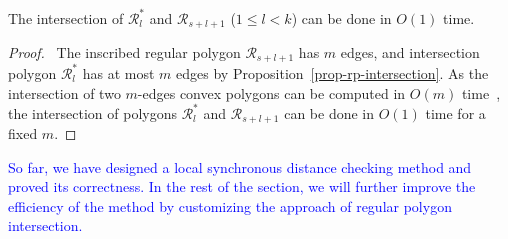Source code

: \begin{prop}
\label{prop-cpi-time}
The intersection of $\mathcal{R}^*_l$ and $\mathcal{R}_{s+l+1}$ ($ 1\le l< k$) can be done in $O(1)$
time.
\end{prop}

\begin{proof}\
The inscribed regular polygon $\mathcal{R}_{s+l+1}$ has $m$ edges, and intersection polygon $\mathcal{R}^*_l$ has at most $m$ edges by Proposition~\ref{prop-rp-intersection}.
As the intersection of two $m$-edges convex polygons can be computed in $O(m)$ time~\cite{ORourke:Intersection}, the intersection of polygons $\mathcal{R}^*_l$ and $\mathcal{R}_{s+l+1}$ can be done in $O(1)$ time for a fixed $m$. \eop
\end{proof}


\textcolor{blue}{So far, we have designed a local synchronous distance checking method and proved its correctness. In the rest of the section, we will further improve the efficiency of the method by customizing the approach of regular polygon intersection.}






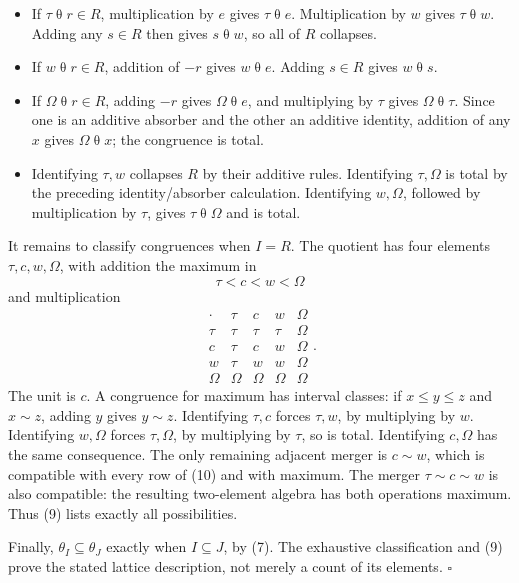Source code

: \documentclass[
]{article}
\providecommand{\tightlist}{%
  \setlength{\itemsep}{0pt}\setlength{\parskip}{0pt}}
\begin{document}
\begin{itemize}
\tightlist
\item
  If \(\tau\mathrel\theta r\in R\), multiplication by \(e\) gives
  \(\tau\mathrel\theta e\). Multiplication by \(w\) gives
  \(\tau\mathrel\theta w\). Adding any \(s\in R\) then gives
  \(s\mathrel\theta w\), so all of \(R\) collapses.
\item
  If \(w\mathrel\theta r\in R\), addition of \(-r\) gives
  \(w\mathrel\theta e\). Adding \(s\in R\) gives \(w\mathrel\theta s\).
\item
  If \(\Omega\mathrel\theta r\in R\), adding \(-r\) gives
  \(\Omega\mathrel\theta e\), and multiplying by \(\tau\) gives
  \(\Omega\mathrel\theta\tau\). Since one is an additive absorber and
  the other an additive identity, addition of any \(x\) gives
  \(\Omega\mathrel\theta x\); the congruence is total.
\item
  Identifying \(\tau,w\) collapses \(R\) by their additive rules.
  Identifying \(\tau,\Omega\) is total by the preceding
  identity/absorber calculation. Identifying \(w,\Omega\), followed by
  multiplication by \(\tau\), gives \(\tau\mathrel\theta\Omega\) and is
  total.
\end{itemize}

It remains to classify congruences when \(I=R\). The quotient has four
elements \(\tau,c,w,\Omega\), with addition the maximum in \[
\tau<c<w<\Omega
\] and multiplication \[
\begin{array}{c|cccc}
\cdot&\tau&c&w&\Omega\\\hline
\tau&\tau&\tau&\tau&\Omega\\
c&\tau&c&w&\Omega\\
w&\tau&w&w&\Omega\\
\Omega&\Omega&\Omega&\Omega&\Omega
\end{array}.
\tag{10}
\] The unit is \(c\). A congruence for maximum has interval classes: if
\(x\le y\le z\) and \(x\sim z\), adding \(y\) gives \(y\sim z\).
Identifying \(\tau,c\) forces \(\tau,w\), by multiplying by \(w\).
Identifying \(w,\Omega\) forces \(\tau,\Omega\), by multiplying by
\(\tau\), so is total. Identifying \(c,\Omega\) has the same
consequence. The only remaining adjacent merger is \(c\sim w\), which is
compatible with every row of (10) and with maximum. The merger
\(\tau\sim c\sim w\) is also compatible: the resulting two-element
algebra has both operations maximum. Thus (9) lists exactly all
possibilities.

Finally, \(\theta_I\subseteq\theta_J\) exactly when \(I\subseteq J\), by
(7). The exhaustive classification and (9) prove the stated lattice
description, not merely a count of its elements. \(\square\)
\end{document}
-=-=-=-=-
■ **Exercise objective**
All that should be returned is the run of lines from the start of the entries above to the line bearing "If \(w\mathrel\theta r\in", each exact, with pictures omitted.

■ **Finished exercise**
Source code

: \begin{prop}
\label{prop-cpi-time}
The intersection of $\mathcal{R}^*_l$ and $\mathcal{R}_{s+l+1}$ ($ 1\le l< k$) can be done in $O(1)$
time.
\end{prop}

\begin{proof}\
The inscribed regular polygon $\mathcal{R}_{s+l+1}$ has $m$ edges, and intersection polygon $\mathcal{R}^*_l$ has at most $m$ edges by Proposition~\ref{prop-rp-intersection}.
As the intersection of two $m$-edges convex polygons can be computed in $O(m)$ time~\cite{ORourke:Intersection}, the intersection of polygons $\mathcal{R}^*_l$ and $\mathcal{R}_{s+l+1}$ can be done in $O(1)$ time for a fixed $m$. \eop
\end{proof}


\textcolor{blue}{So far, we have designed a local synchronous distance checking method and proved its correctness. In the rest of the section, we will further improve the efficiency of the method by customizing the approach of regular polygon intersection.}






Source code

: \documentclass[
]{article}
\providecommand{\tightlist}{%
  \setlength{\itemsep}{0pt}\setlength{\parskip}{0pt}}
\begin{document}
\begin{itemize}
\tightlist
\item
  If \(\tau\mathrel\theta r\in R\), multiplication by \(e\) gives
  \(\tau\mathrel\theta e\). Multiplication by \(w\) gives
  \(\tau\mathrel\theta w\). Adding any \(s\in R\) then gives
  \(s\mathrel\theta w\), so all of \(R\) collapses.
\item
  If \(w\mathrel\theta r\in R\), addition of \(-r\) gives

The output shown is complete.